Bonum Certa Men Certa

Patent Trolls Roundup: GPNE, Blackbird Technologies, Uniloc and More

This is no "David versus Goliath" myth but a case of parasites versus companies that actually produce stuff

Ducks



Summary: A condensed summary of cases and news coverage pertaining to patent trolls in the United States

"TROLL" is a derogatory term. So is the term "shark", as in "patent shark". But considering what patent trolls are doing, derogatory terms are very much deserved and justified. I occasionally hear from victims of trolls and they are too afraid to speak about their experiences publicly. It ruins their lives, not just their businesses, their projects (sometimes hobbies) etc. Today we summarise some of the recent troll cases that we have not found time to cover. All of them rely on patents granted by the USPTO, notably software patents.



GPNE



The trolls-friendly IAM, citing the GPNE troll, says that China is quickly becoming attractive to patent trolls, just like we expected. China is nowadays mimicking or copying the worst elements of the US patent system and is sometimes dragging companies to courts in Texas. We say "China" because some of these companies are government-connected.

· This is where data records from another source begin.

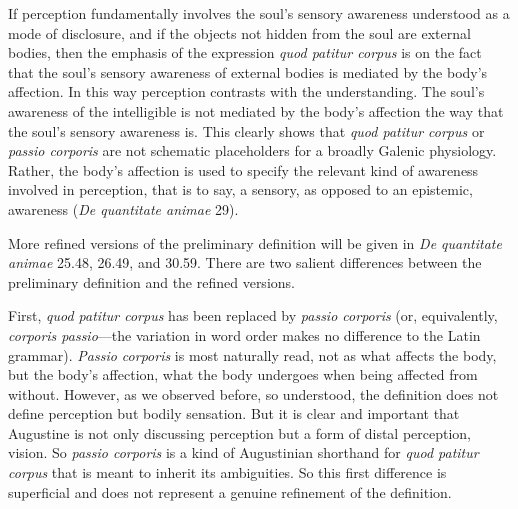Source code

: \documentclass[12pt]{article}
\begin{document}
If perception fundamentally involves the soul's sensory awareness understood as a mode of disclosure, and if the objects not hidden from the soul are external bodies, then the emphasis of the expression \emph{quod patitur corpus} is on the fact that the soul's sensory awareness of external bodies is mediated by the body's affection. In this way perception contrasts with the understanding. The soul's awareness of the intelligible is not mediated by the body's affection the way that the soul's sensory awareness is. This clearly shows that \emph{quod patitur corpus} or \emph{passio corporis} are not schematic placeholders for a broadly Galenic physiology. Rather, the body's affection is used to specify the relevant kind of awareness involved in perception, that is to say, a sensory, as opposed to an epistemic, awareness (\emph{De quantitate animae} 29).

More refined versions of the preliminary definition will be given in \emph{De quantitate animae} 25.48, 26.49, and 30.59.
%
%
There are two salient differences between the preliminary definition and the refined versions.

First, \emph{quod patitur corpus} has been replaced by \emph{passio corporis} (or, equivalently, \emph{corporis passio}—the variation in word order makes no difference to the Latin grammar). \emph{Passio corporis} is most naturally read, not as what affects the body, but the body's affection, what the body undergoes when being affected from without. However, as we observed before, so understood, the definition does not define perception but bodily sensation. But it is clear and important that Augustine is not only discussing perception but a form of distal perception, vision. So \emph{passio corporis} is a kind of Augustinian shorthand for \emph{quod patitur corpus} that is meant to inherit its ambiguities. So this first difference is superficial and does not represent a genuine refinement of the definition.
\end{document}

IAM, as usual, calls patent-trolling "monetisation". "Given the tough monetisation climate," it says, "particularly in the US," some of these parasitic companies go elsewhere.

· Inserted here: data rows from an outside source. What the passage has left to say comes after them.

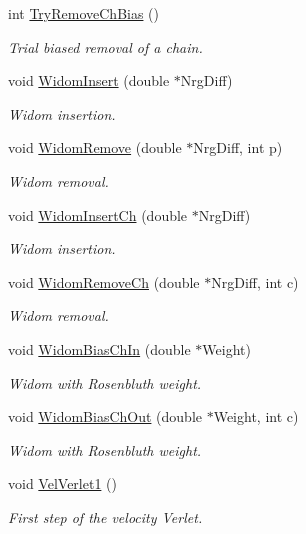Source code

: \begin{DoxyCompactItemize}
int \hyperlink{classForces_a32c3f4b656bce2cf73370ce605f53113}{Try\+Remove\+Ch\+Bias} ()
\begin{DoxyCompactList}\small\item\em Trial biased removal of a chain. \end{DoxyCompactList}\item 
void \hyperlink{classForces_af9eda9a781eabd31a8813c9a64f2d5ec}{Widom\+Insert} (double $\ast$Nrg\+Diff)
\begin{DoxyCompactList}\small\item\em Widom insertion. \end{DoxyCompactList}\item 
void \hyperlink{classForces_a85d825b7b4af29d476abbf098ce630e3}{Widom\+Remove} (double $\ast$Nrg\+Diff, int p)
\begin{DoxyCompactList}\small\item\em Widom removal. \end{DoxyCompactList}\item 
void \hyperlink{classForces_acffb530559d4e3ebfac6481a46468f52}{Widom\+Insert\+Ch} (double $\ast$Nrg\+Diff)
\begin{DoxyCompactList}\small\item\em Widom insertion. \end{DoxyCompactList}\item 
void \hyperlink{classForces_a0ab84cf7b372ab5ae21966ed671ee4c3}{Widom\+Remove\+Ch} (double $\ast$Nrg\+Diff, int c)
\begin{DoxyCompactList}\small\item\em Widom removal. \end{DoxyCompactList}\item 
void \hyperlink{classForces_af07ae7761f13798c6de1391b10c5856d}{Widom\+Bias\+Ch\+In} (double $\ast$Weight)
\begin{DoxyCompactList}\small\item\em Widom with Rosenbluth weight. \end{DoxyCompactList}\item 
void \hyperlink{classForces_ab249c91e15e3611167002159ef6d5b60}{Widom\+Bias\+Ch\+Out} (double $\ast$Weight, int c)
\begin{DoxyCompactList}\small\item\em Widom with Rosenbluth weight. \end{DoxyCompactList}\item 
void \hyperlink{classForces_a7a55d93047438c9c5f5f9145a995e8d0}{Vel\+Verlet1} ()
\begin{DoxyCompactList}\small\item\em First step of the velocity Verlet. \end{DoxyCompactList}\item 

\end{DoxyCompactItemize}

Well, we certainly hope that they'll stay out of Europe and preferably out of business altogether.

Patent Trolls in the Mainstream



Not only sites that primarily cover patents write about trolls. "Why we stepped up to the patent troll problem," for example, is a press article that surfaced quite recently. As trolls are the source of most software patents litigation, some would rather speak about the plaintiff, not the patent/s. "Entrepreneurs don't pour all their energy into building startups just to have a patent assertion entity (PAE, or patent troll) attack them with patents of questionable quality," it says. "That is, unfortunately, a very common patent troll story. The PAE problem is big and growing, posing a threat to startups and established companies alike, costing companies millions in defensive litigation fees and diverting money that would be better spent on innovation."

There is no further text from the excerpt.